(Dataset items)
-*-
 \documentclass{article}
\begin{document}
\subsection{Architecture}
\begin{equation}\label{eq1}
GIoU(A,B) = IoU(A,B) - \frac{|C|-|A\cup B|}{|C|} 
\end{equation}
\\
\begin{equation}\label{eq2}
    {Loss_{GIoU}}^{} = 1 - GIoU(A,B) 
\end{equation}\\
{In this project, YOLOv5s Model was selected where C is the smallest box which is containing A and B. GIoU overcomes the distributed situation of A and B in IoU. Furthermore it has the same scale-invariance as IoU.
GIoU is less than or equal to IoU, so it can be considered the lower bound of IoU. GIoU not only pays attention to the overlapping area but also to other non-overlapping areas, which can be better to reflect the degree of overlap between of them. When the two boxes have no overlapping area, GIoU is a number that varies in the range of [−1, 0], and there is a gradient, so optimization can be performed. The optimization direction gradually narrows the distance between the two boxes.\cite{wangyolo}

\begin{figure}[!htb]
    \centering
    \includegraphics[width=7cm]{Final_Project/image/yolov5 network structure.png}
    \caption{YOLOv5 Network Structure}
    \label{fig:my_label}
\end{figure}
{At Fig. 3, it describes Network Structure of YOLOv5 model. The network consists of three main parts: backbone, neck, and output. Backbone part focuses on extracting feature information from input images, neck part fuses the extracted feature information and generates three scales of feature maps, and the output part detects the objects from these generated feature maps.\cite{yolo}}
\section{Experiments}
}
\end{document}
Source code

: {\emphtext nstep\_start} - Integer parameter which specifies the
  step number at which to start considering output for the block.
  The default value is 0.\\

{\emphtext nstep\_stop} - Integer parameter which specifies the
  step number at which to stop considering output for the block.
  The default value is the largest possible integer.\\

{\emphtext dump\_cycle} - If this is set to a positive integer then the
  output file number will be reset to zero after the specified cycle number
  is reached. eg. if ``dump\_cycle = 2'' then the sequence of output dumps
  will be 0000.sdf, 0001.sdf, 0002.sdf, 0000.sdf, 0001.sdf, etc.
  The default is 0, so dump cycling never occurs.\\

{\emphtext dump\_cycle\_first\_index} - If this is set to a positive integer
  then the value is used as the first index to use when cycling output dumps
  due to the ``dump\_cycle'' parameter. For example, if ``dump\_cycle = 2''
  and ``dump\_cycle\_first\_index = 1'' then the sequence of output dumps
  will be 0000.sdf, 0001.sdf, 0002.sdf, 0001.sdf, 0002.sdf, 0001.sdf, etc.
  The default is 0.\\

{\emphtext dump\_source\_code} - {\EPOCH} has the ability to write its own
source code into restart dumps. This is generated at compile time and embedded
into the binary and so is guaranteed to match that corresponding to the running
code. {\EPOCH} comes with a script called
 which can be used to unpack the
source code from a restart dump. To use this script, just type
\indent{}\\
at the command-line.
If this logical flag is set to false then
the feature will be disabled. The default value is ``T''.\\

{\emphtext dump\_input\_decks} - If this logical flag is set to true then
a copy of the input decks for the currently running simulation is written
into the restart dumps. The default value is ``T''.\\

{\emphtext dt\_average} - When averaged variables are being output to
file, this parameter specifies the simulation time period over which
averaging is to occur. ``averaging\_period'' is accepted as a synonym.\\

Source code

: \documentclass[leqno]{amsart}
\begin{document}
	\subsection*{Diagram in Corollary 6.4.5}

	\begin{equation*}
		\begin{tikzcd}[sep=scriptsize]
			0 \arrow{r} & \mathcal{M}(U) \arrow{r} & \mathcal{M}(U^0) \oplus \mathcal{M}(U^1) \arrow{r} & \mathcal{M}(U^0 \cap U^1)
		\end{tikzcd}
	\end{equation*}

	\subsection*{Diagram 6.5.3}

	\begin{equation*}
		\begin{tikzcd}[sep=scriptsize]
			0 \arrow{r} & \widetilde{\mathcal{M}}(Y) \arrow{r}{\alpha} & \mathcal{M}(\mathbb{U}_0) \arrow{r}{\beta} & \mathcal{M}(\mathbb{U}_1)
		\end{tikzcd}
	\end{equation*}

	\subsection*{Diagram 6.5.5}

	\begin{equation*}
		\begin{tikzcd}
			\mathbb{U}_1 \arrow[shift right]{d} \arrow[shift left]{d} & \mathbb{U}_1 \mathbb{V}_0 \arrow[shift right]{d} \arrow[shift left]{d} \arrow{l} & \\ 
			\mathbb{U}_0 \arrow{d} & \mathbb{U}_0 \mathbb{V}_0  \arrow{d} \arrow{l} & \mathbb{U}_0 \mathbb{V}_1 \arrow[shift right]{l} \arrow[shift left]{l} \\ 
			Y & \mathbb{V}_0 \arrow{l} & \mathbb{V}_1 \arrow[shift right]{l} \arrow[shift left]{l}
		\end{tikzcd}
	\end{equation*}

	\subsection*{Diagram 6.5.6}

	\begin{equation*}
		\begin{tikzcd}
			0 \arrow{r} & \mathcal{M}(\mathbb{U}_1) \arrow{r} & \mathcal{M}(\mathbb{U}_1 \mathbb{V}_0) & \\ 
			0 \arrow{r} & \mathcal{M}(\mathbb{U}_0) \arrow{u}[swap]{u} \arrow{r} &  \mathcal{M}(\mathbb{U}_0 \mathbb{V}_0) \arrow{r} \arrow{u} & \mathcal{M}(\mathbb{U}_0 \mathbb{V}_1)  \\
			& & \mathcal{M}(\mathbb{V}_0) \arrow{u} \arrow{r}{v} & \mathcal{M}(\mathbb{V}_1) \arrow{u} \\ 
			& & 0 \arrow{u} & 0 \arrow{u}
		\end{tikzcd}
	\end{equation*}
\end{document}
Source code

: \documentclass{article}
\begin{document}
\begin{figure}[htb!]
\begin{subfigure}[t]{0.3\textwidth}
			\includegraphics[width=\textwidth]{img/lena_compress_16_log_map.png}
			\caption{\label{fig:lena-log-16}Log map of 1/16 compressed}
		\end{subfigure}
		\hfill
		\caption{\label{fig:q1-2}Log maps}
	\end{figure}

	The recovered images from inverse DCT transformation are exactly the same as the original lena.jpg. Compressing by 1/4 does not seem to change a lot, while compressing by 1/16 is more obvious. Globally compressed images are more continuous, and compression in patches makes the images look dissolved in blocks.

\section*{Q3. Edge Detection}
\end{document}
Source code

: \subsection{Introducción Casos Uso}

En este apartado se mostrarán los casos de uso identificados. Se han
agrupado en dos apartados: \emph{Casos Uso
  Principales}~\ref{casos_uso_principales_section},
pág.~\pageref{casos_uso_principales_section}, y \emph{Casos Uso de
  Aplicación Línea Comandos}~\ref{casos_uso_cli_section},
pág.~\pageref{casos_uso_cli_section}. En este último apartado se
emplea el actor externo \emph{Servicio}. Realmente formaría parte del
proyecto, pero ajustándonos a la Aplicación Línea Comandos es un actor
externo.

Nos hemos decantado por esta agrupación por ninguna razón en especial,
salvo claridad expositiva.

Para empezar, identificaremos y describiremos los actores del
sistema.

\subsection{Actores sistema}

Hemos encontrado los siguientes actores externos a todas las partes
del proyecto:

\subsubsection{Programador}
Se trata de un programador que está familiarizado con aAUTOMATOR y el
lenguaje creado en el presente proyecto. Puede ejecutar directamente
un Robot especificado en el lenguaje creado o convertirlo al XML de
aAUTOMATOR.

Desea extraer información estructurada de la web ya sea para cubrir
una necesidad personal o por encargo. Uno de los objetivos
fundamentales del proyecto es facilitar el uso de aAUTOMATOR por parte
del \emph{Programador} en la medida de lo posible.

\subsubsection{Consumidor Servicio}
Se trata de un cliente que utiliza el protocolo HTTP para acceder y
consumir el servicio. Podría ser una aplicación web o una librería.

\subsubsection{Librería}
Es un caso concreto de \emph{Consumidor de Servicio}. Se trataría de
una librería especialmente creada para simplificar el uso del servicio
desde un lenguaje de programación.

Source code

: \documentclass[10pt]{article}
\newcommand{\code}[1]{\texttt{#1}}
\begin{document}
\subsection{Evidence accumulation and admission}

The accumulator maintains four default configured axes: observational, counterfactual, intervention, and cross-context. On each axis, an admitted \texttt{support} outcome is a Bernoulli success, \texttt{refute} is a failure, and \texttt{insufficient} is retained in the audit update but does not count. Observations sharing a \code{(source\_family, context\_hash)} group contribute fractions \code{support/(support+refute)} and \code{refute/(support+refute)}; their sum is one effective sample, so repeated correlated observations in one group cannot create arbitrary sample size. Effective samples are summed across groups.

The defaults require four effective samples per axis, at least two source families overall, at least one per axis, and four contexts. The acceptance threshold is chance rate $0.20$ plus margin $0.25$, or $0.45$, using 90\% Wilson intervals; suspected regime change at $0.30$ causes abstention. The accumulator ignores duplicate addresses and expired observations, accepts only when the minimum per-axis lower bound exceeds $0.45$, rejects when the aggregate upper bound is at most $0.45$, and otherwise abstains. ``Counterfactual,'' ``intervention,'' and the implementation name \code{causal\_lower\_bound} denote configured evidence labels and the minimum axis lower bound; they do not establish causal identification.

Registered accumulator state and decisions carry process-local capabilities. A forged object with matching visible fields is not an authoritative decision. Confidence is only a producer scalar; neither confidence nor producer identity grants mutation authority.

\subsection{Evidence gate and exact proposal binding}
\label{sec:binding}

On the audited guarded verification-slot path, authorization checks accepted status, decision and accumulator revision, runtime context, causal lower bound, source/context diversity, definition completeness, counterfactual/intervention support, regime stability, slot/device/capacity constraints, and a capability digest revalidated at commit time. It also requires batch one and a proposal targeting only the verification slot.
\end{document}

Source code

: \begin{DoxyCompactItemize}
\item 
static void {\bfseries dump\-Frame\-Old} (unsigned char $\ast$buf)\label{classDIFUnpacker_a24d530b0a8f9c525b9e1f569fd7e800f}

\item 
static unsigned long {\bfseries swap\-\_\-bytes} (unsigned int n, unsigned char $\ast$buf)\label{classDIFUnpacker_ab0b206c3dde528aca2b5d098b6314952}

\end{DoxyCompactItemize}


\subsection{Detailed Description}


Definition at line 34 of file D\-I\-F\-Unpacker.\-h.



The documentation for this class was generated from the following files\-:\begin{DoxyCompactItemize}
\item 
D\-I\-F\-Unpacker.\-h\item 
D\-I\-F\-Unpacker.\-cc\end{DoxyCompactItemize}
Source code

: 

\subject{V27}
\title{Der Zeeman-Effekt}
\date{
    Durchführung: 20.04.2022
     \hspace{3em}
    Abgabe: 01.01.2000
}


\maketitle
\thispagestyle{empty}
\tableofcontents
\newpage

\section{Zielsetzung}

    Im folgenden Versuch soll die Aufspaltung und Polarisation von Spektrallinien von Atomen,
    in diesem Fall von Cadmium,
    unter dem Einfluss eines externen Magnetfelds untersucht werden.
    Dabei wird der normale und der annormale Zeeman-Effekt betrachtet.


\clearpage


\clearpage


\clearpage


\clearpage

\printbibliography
-*-
▶ _PROBLEM TO SOLVE_: Identify the lines of the entries containing the string "includegraphics". Copy each such line.

▶ _RESPONSE BOX_:
    \includegraphics[width=7cm]{Final_Project/image/yolov5 network structure.png}
			\includegraphics[width=\textwidth]{img/lena_compress_16_log_map.png}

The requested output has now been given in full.